- WHAT TO DO
Where in the data does the word "patricemirindi" appear? Find those lines and copy them.

- Source texts of formatted documents

#####

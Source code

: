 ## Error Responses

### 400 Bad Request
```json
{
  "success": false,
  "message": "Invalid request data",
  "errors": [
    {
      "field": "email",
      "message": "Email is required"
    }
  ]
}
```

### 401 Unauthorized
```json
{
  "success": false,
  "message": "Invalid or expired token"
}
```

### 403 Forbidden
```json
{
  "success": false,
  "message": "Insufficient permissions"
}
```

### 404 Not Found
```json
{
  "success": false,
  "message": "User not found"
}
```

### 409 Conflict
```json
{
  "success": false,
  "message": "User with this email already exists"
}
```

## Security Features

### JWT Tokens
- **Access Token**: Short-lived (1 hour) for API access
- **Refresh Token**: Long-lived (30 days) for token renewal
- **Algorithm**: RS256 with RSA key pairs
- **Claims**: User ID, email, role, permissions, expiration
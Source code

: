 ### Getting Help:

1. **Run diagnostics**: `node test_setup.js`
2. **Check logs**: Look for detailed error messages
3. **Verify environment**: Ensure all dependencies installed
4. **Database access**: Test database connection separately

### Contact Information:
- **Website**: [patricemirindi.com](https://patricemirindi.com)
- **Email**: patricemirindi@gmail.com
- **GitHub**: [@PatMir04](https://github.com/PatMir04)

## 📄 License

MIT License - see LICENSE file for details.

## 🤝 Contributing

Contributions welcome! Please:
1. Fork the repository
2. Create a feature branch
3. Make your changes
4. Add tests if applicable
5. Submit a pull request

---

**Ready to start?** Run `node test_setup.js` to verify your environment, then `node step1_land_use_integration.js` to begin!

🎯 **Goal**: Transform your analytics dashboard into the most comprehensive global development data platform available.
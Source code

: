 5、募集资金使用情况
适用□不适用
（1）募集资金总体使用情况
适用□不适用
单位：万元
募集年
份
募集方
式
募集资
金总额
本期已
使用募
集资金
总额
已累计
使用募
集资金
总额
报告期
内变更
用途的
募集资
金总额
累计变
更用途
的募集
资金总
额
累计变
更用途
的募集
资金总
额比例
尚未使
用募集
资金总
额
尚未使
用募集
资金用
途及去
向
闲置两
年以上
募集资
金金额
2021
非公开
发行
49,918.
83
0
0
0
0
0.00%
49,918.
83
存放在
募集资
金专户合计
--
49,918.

#####

- TASK SOLUTION
- **Website**: [patricemirindi.com](https://patricemirindi.com)
- **Email**: patricemirindi@gmail.com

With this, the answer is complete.